TASK ITEM:
Only one stretch of the records below should be repeated. It starts with the line containing "- by downshifting, you" and goes on through the line containing "- both front", exactly as written.

Document images with source code
^^^^^^^^^^^^^^^^

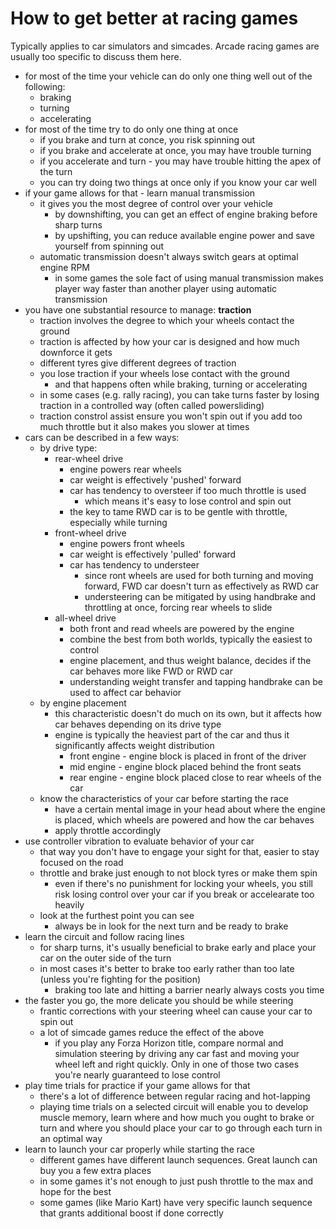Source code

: # How to get better at racing games

Typically applies to car simulators and simcades. Arcade racing games are usually too specific to discuss them here.

- for most of the time your vehicle can do only one thing well out of the following:
  - braking
  - turning
  - accelerating
- for most of the time try to do only one thing at once
  - if you brake and turn at conce, you risk spinning out
  - if you brake and accelerate at once, you may have trouble turning
  - if you accelerate and turn - you may have trouble hitting the apex of the turn
  - you can try doing two things at once only if you know your car well
- if your game allows for that - learn manual transmission
  - it gives you the most degree of control over your vehicle
    - by downshifting, you can get an effect of engine braking before sharp turns
    - by upshifting, you can reduce available engine power and save yourself from spinning out
  - automatic transmission doesn't always switch gears at optimal engine RPM
    - in some games the sole fact of using manual transmission makes player way faster than another player using automatic transmission
- you have one substantial resource to manage: **traction**
  - traction involves the degree to which your wheels contact the ground
  - traction is affected by how your car is designed and how much downforce it gets
  - different tyres give different degrees of traction
  - you lose traction if your wheels lose contact with the ground
    - and that happens often while braking, turning or accelerating
  - in some cases (e.g. rally racing), you can take turns faster by losing traction in a controlled way (often called powersliding)
  - traction constrol assist ensure you won't spin out if you add too much throttle but it also makes you slower at times
- cars can be described in a few ways:
  - by drive type:
    - rear-wheel drive
      - engine powers rear wheels
      - car weight is effectively 'pushed' forward
      - car has tendency to oversteer if too much throttle is used
        - which means it's easy to lose control and spin out
      - the key to tame RWD car is to be gentle with throttle, especially while turning
    - front-wheel drive
      - engine powers front wheels
      - car weight is effectively 'pulled' forward
      - car has tendency to understeer
        - since ront wheels are used for both turning and moving forward, FWD car doesn't turn as effectively as RWD car
        - understeering can be mitigated by using handbrake and throttling at once, forcing rear wheels to slide
    - all-wheel drive
      - both front and read wheels are powered by the engine
      - combine the best from both worlds, typically the easiest to control
      - engine placement, and thus weight balance, decides if the car behaves more like FWD or RWD car
      - understanding weight transfer and tapping handbrake can be used to affect car behavior
  - by engine placement
    - this characteristic doesn't do much on its own, but it affects how car behaves depending on its drive type
    - engine is typically the heaviest part of the car and thus it significantly affects weight distribution
      - front engine - engine block is placed in front of the driver
      - mid engine - engine block placed behind the front seats
      - rear engine - engine block placed close to rear wheels of the car
  - know the characteristics of your car before starting the race
    - have a certain mental image in your head about where the engine is placed, which wheels are powered and how the car behaves
    - apply throttle accordingly
- use controller vibration to evaluate behavior of your car
  - that way you don't have to engage your sight for that, easier to stay focused on the road
  - throttle and brake just enough to not block tyres or make them spin
    - even if there's no punishment for locking your wheels, you still risk losing control over your car if you break or accelearate too heavily
  - look at the furthest point you can see
    - always be in look for the next turn and be ready to brake
- learn the circuit and follow racing lines
  - for sharp turns, it's usually beneficial to brake early and place your car on the outer side of the turn
  - in most cases it's better to brake too early rather than too late (unless you're fighting for the position)
    - braking too late and hitting a barrier nearly always costs you time
- the faster you go, the more delicate you should be while steering
  - frantic corrections with your steering wheel can cause your car to spin out
  - a lot of simcade games reduce the effect of the above
    - if you play any Forza Horizon title, compare normal and simulation steering by driving any car fast and moving your wheel left and right quickly. Only in one of those two cases you're nearly guaranteed to lose control
- play time trials for practice if your game allows for that
  - there's a lot of difference between regular racing and hot-lapping
  - playing time trials on a selected circuit will enable you to develop muscle memory, learn where and how much you ought to brake or turn and where you should place your car to go through each turn in an optimal way
- learn to launch your car properly while starting the race
  - different games have different launch sequences. Great launch can buy you a few extra places
  - in some games it's not enough to just push throttle to the max and hope for the best
  - some games (like Mario Kart) have very specific launch sequence that grants additional boost if done correctly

^^^^^^^^^^^^^^^^

TASK RESPONSE:
    - by downshifting, you can get an effect of engine braking before sharp turns
    - by upshifting, you can reduce available engine power and save yourself from spinning out
  - automatic transmission doesn't always switch gears at optimal engine RPM
    - in some games the sole fact of using manual transmission makes player way faster than another player using automatic transmission
- you have one substantial resource to manage: **traction**
  - traction involves the degree to which your wheels contact the ground
  - traction is affected by how your car is designed and how much downforce it gets
  - different tyres give different degrees of traction
  - you lose traction if your wheels lose contact with the ground
    - and that happens often while braking, turning or accelerating
  - in some cases (e.g. rally racing), you can take turns faster by losing traction in a controlled way (often called powersliding)
  - traction constrol assist ensure you won't spin out if you add too much throttle but it also makes you slower at times
- cars can be described in a few ways:
  - by drive type:
    - rear-wheel drive
      - engine powers rear wheels
      - car weight is effectively 'pushed' forward
      - car has tendency to oversteer if too much throttle is used
        - which means it's easy to lose control and spin out
      - the key to tame RWD car is to be gentle with throttle, especially while turning
    - front-wheel drive
      - engine powers front wheels
      - car weight is effectively 'pulled' forward
      - car has tendency to understeer
        - since ront wheels are used for both turning and moving forward, FWD car doesn't turn as effectively as RWD car
        - understeering can be mitigated by using handbrake and throttling at once, forcing rear wheels to slide
    - all-wheel drive
      - both front and read wheels are powered by the engine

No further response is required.